*** Opening Provided material ***
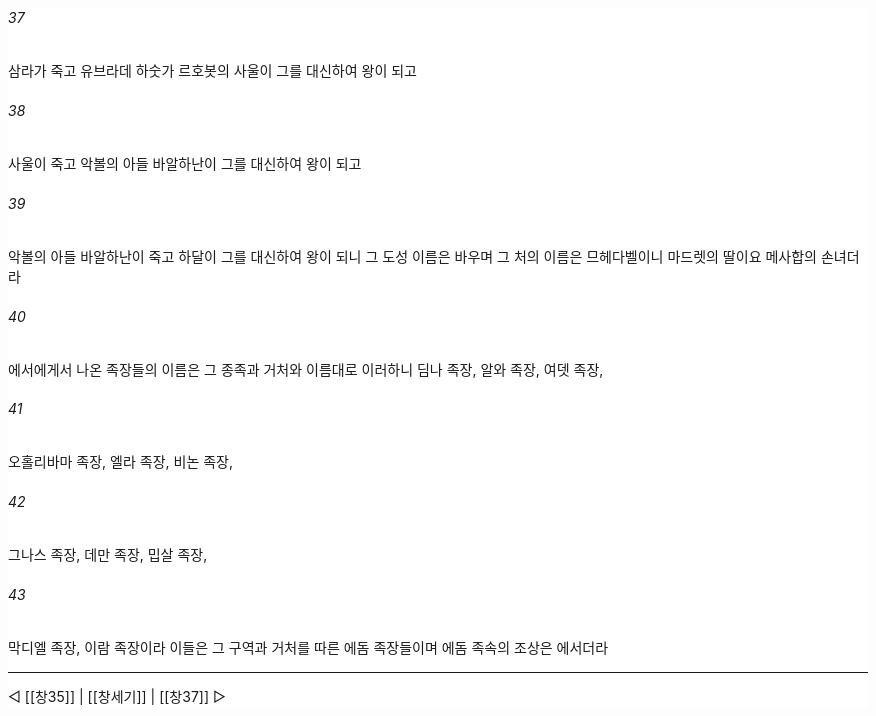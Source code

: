 ###### 37
삼라가 죽고 유브라데 하숫가 르호봇의 사울이 그를 대신하여 왕이 되고

###### 38
사울이 죽고 악볼의 아들 바알하난이 그를 대신하여 왕이 되고

###### 39
악볼의 아들 바알하난이 죽고 하달이 그를 대신하여 왕이 되니 그 도성 이름은 바우며 그 처의 이름은 므헤다벨이니 마드렛의 딸이요 메사합의 손녀더라

###### 40
에서에게서 나온 족장들의 이름은 그 종족과 거처와 이름대로 이러하니 딤나 족장, 알와 족장, 여뎃 족장,

###### 41
오홀리바마 족장, 엘라 족장, 비논 족장,

###### 42
그나스 족장, 데만 족장, 밉살 족장,

###### 43
막디엘 족장, 이람 족장이라 이들은 그 구역과 거처를 따른 에돔 족장들이며 에돔 족속의 조상은 에서더라

***
◁ [[창35]] | [[창세기]] | [[창37]] ▷
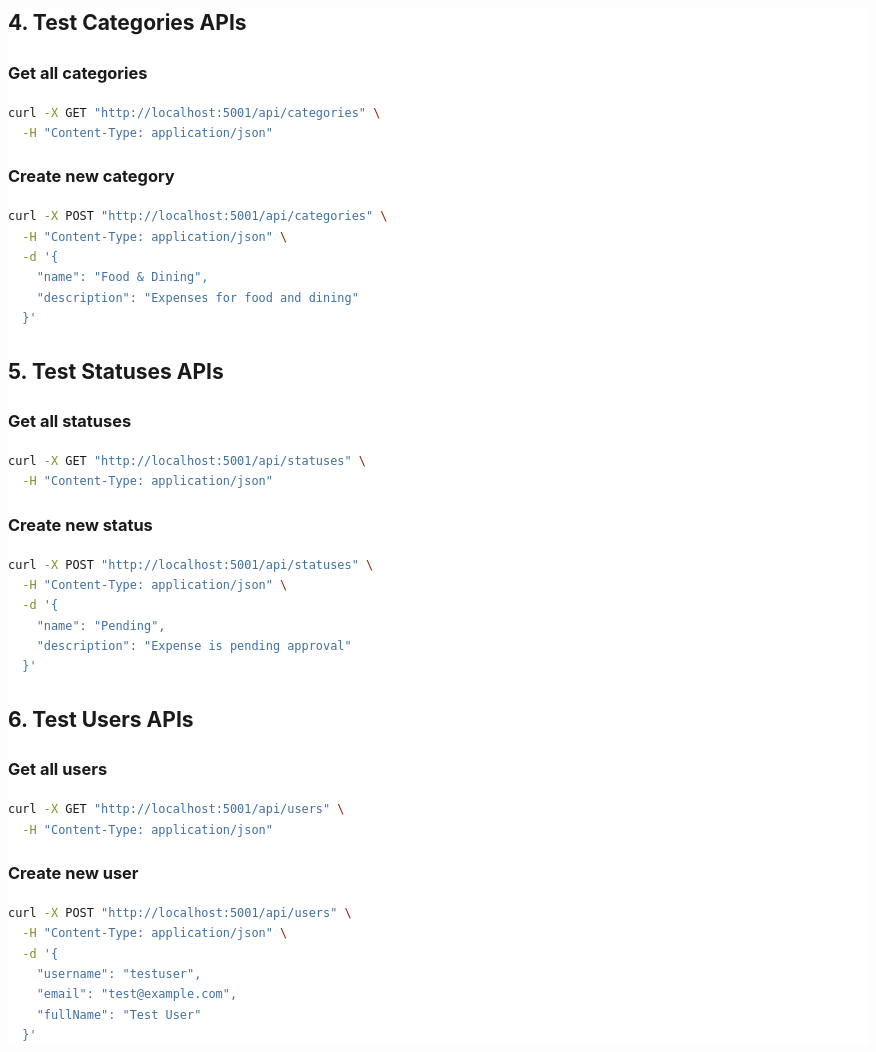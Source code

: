 ## 4. Test Categories APIs

### Get all categories
```bash
curl -X GET "http://localhost:5001/api/categories" \
  -H "Content-Type: application/json"
```

### Create new category
```bash
curl -X POST "http://localhost:5001/api/categories" \
  -H "Content-Type: application/json" \
  -d '{
    "name": "Food & Dining",
    "description": "Expenses for food and dining"
  }'
```

## 5. Test Statuses APIs

### Get all statuses
```bash
curl -X GET "http://localhost:5001/api/statuses" \
  -H "Content-Type: application/json"
```

### Create new status
```bash
curl -X POST "http://localhost:5001/api/statuses" \
  -H "Content-Type: application/json" \
  -d '{
    "name": "Pending",
    "description": "Expense is pending approval"
  }'
```

## 6. Test Users APIs

### Get all users
```bash
curl -X GET "http://localhost:5001/api/users" \
  -H "Content-Type: application/json"
```

### Create new user
```bash
curl -X POST "http://localhost:5001/api/users" \
  -H "Content-Type: application/json" \
  -d '{
    "username": "testuser",
    "email": "test@example.com",
    "fullName": "Test User"
  }'
```

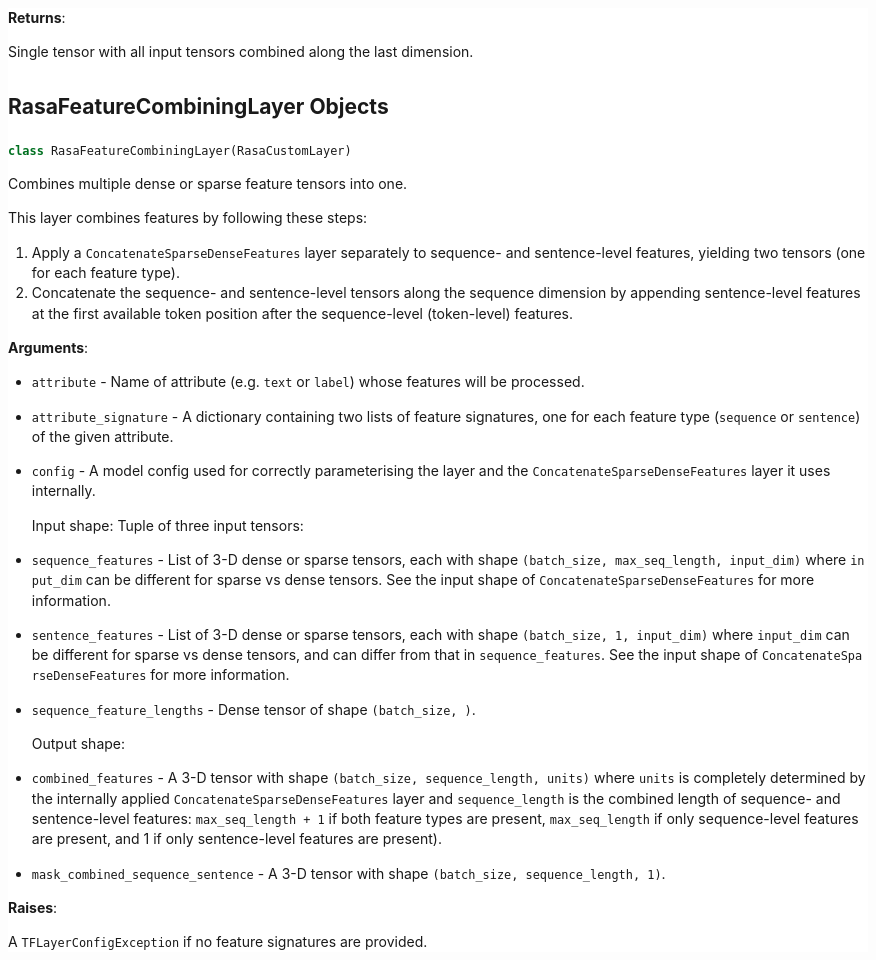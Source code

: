 
**Returns**:

  Single tensor with all input tensors combined along the last dimension.

## RasaFeatureCombiningLayer Objects

```python
class RasaFeatureCombiningLayer(RasaCustomLayer)
```

Combines multiple dense or sparse feature tensors into one.

This layer combines features by following these steps:
1. Apply a `ConcatenateSparseDenseFeatures` layer separately to sequence- and
sentence-level features, yielding two tensors (one for each feature type).
2. Concatenate the sequence- and sentence-level tensors along the sequence dimension
by appending sentence-level features at the first available token position after
the sequence-level (token-level) features.

**Arguments**:

- `attribute` - Name of attribute (e.g. `text` or `label`) whose features will be
  processed.
- `attribute_signature` - A dictionary containing two lists of feature signatures,
  one for each feature type (`sequence` or `sentence`) of the given attribute.
- `config` - A model config used for correctly parameterising the layer and the
  `ConcatenateSparseDenseFeatures` layer it uses internally.
  
  Input shape:
  Tuple of three input tensors:
- `sequence_features` - List of 3-D dense or sparse tensors, each with shape
  `(batch_size, max_seq_length, input_dim)` where `input_dim` can be
  different for sparse vs dense tensors. See the input shape of
  `ConcatenateSparseDenseFeatures` for more information.
- `sentence_features` - List of 3-D dense or sparse tensors, each with shape
  `(batch_size, 1, input_dim)` where `input_dim` can be different for
  sparse vs dense tensors, and can differ from that in
  `sequence_features`. See the input shape of
  `ConcatenateSparseDenseFeatures` for more information.
- `sequence_feature_lengths` - Dense tensor of shape `(batch_size, )`.
  
  Output shape:
- `combined_features` - A 3-D tensor with shape `(batch_size, sequence_length,
  units)` where `units` is  completely  determined by the internally applied
  `ConcatenateSparseDenseFeatures` layer and `sequence_length` is the combined
  length of sequence- and sentence-level features: `max_seq_length + 1` if
  both feature types are present, `max_seq_length` if only sequence-level
  features are present, and 1 if only sentence-level features are present).
- `mask_combined_sequence_sentence` - A 3-D tensor with shape
  `(batch_size, sequence_length, 1)`.
  

**Raises**:

  A `TFLayerConfigException` if no feature signatures are provided.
*** Closing Provided material ***
Filter the data, keeping only the lines that contain "token".

Completed exercise
by appending sentence-level features at the first available token position after
the sequence-level (token-level) features.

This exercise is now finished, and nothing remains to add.